↓↓↓

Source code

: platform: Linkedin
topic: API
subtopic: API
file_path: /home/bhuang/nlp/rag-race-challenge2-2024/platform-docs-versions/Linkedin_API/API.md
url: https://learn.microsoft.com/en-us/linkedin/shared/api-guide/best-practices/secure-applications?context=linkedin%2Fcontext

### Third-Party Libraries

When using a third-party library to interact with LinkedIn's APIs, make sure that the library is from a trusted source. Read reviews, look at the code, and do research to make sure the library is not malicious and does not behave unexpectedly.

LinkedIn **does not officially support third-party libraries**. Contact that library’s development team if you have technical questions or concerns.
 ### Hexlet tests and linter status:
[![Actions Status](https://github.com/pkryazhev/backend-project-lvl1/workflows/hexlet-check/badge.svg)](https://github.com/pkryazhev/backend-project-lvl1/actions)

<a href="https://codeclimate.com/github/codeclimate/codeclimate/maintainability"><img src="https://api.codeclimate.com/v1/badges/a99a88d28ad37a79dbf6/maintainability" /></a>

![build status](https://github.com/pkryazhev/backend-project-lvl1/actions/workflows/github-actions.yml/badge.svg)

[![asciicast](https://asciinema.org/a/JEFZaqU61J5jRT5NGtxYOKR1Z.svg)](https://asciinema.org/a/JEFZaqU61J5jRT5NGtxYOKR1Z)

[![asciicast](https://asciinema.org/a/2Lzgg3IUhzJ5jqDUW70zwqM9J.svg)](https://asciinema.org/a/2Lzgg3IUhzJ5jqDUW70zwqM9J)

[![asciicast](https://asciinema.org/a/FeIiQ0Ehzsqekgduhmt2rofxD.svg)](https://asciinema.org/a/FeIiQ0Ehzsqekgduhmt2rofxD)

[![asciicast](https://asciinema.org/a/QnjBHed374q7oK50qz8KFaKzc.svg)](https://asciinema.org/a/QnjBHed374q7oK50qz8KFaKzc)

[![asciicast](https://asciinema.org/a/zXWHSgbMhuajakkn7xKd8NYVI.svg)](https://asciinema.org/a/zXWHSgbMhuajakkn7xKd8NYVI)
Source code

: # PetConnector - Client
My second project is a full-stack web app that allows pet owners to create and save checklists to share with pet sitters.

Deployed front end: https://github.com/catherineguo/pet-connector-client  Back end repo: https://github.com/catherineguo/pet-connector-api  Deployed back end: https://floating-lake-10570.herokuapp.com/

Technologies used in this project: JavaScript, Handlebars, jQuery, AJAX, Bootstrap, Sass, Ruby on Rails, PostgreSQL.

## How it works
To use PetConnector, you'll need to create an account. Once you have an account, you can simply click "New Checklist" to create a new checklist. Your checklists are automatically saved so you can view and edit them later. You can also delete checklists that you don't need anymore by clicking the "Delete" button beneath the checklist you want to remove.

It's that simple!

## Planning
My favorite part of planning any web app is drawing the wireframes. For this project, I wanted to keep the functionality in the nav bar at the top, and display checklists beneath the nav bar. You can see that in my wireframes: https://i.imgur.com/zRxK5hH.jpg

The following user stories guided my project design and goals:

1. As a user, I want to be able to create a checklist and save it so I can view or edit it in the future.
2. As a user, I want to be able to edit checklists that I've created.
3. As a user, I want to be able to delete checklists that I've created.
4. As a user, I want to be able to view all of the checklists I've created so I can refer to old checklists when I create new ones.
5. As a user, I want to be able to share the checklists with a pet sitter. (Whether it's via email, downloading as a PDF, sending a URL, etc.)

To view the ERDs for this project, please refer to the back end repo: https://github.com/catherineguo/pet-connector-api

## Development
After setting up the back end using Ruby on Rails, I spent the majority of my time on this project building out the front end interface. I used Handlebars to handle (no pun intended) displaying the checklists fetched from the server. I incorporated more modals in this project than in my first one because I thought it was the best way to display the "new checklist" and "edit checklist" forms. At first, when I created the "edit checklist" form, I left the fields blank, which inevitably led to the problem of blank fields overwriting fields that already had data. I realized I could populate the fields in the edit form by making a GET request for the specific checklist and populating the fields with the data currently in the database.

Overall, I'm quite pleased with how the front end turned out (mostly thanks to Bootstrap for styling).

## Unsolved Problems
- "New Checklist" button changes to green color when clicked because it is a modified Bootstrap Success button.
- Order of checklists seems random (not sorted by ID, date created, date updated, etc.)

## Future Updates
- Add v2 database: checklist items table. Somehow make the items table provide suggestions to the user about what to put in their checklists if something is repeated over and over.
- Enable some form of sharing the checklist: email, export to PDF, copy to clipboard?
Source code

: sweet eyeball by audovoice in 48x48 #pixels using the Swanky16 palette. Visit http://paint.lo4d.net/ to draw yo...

↑↑↑

▸ INSTRUCTIONS FOR THE TASK: Go through the records above and retype each one exactly.

▸ WRITTEN REPLY:
Source code

: platform: Linkedin
topic: API
subtopic: API
file_path: /home/bhuang/nlp/rag-race-challenge2-2024/platform-docs-versions/Linkedin_API/API.md
url: https://learn.microsoft.com/en-us/linkedin/shared/api-guide/best-practices/secure-applications?context=linkedin%2Fcontext

### Third-Party Libraries

When using a third-party library to interact with LinkedIn's APIs, make sure that the library is from a trusted source. Read reviews, look at the code, and do research to make sure the library is not malicious and does not behave unexpectedly.

LinkedIn **does not officially support third-party libraries**. Contact that library’s development team if you have technical questions or concerns.
 ### Hexlet tests and linter status:
[![Actions Status](https://github.com/pkryazhev/backend-project-lvl1/workflows/hexlet-check/badge.svg)](https://github.com/pkryazhev/backend-project-lvl1/actions)

<a href="https://codeclimate.com/github/codeclimate/codeclimate/maintainability"><img src="https://api.codeclimate.com/v1/badges/a99a88d28ad37a79dbf6/maintainability" /></a>

![build status](https://github.com/pkryazhev/backend-project-lvl1/actions/workflows/github-actions.yml/badge.svg)

[![asciicast](https://asciinema.org/a/JEFZaqU61J5jRT5NGtxYOKR1Z.svg)](https://asciinema.org/a/JEFZaqU61J5jRT5NGtxYOKR1Z)

[![asciicast](https://asciinema.org/a/2Lzgg3IUhzJ5jqDUW70zwqM9J.svg)](https://asciinema.org/a/2Lzgg3IUhzJ5jqDUW70zwqM9J)

[![asciicast](https://asciinema.org/a/FeIiQ0Ehzsqekgduhmt2rofxD.svg)](https://asciinema.org/a/FeIiQ0Ehzsqekgduhmt2rofxD)

[![asciicast](https://asciinema.org/a/QnjBHed374q7oK50qz8KFaKzc.svg)](https://asciinema.org/a/QnjBHed374q7oK50qz8KFaKzc)

[![asciicast](https://asciinema.org/a/zXWHSgbMhuajakkn7xKd8NYVI.svg)](https://asciinema.org/a/zXWHSgbMhuajakkn7xKd8NYVI)
Source code

: # PetConnector - Client
My second project is a full-stack web app that allows pet owners to create and save checklists to share with pet sitters.

Deployed front end: https://github.com/catherineguo/pet-connector-client  Back end repo: https://github.com/catherineguo/pet-connector-api  Deployed back end: https://floating-lake-10570.herokuapp.com/

Technologies used in this project: JavaScript, Handlebars, jQuery, AJAX, Bootstrap, Sass, Ruby on Rails, PostgreSQL.

## How it works
To use PetConnector, you'll need to create an account. Once you have an account, you can simply click "New Checklist" to create a new checklist. Your checklists are automatically saved so you can view and edit them later. You can also delete checklists that you don't need anymore by clicking the "Delete" button beneath the checklist you want to remove.

It's that simple!

## Planning
My favorite part of planning any web app is drawing the wireframes. For this project, I wanted to keep the functionality in the nav bar at the top, and display checklists beneath the nav bar. You can see that in my wireframes: https://i.imgur.com/zRxK5hH.jpg

The following user stories guided my project design and goals:

1. As a user, I want to be able to create a checklist and save it so I can view or edit it in the future.
2. As a user, I want to be able to edit checklists that I've created.
3. As a user, I want to be able to delete checklists that I've created.
4. As a user, I want to be able to view all of the checklists I've created so I can refer to old checklists when I create new ones.
5. As a user, I want to be able to share the checklists with a pet sitter. (Whether it's via email, downloading as a PDF, sending a URL, etc.)

To view the ERDs for this project, please refer to the back end repo: https://github.com/catherineguo/pet-connector-api

## Development
After setting up the back end using Ruby on Rails, I spent the majority of my time on this project building out the front end interface. I used Handlebars to handle (no pun intended) displaying the checklists fetched from the server. I incorporated more modals in this project than in my first one because I thought it was the best way to display the "new checklist" and "edit checklist" forms. At first, when I created the "edit checklist" form, I left the fields blank, which inevitably led to the problem of blank fields overwriting fields that already had data. I realized I could populate the fields in the edit form by making a GET request for the specific checklist and populating the fields with the data currently in the database.

Overall, I'm quite pleased with how the front end turned out (mostly thanks to Bootstrap for styling).

## Unsolved Problems
- "New Checklist" button changes to green color when clicked because it is a modified Bootstrap Success button.
- Order of checklists seems random (not sorted by ID, date created, date updated, etc.)

## Future Updates
- Add v2 database: checklist items table. Somehow make the items table provide suggestions to the user about what to put in their checklists if something is repeated over and over.
- Enable some form of sharing the checklist: email, export to PDF, copy to clipboard?
Source code

: sweet eyeball by audovoice in 48x48 #pixels using the Swanky16 palette. Visit http://paint.lo4d.net/ to draw yo...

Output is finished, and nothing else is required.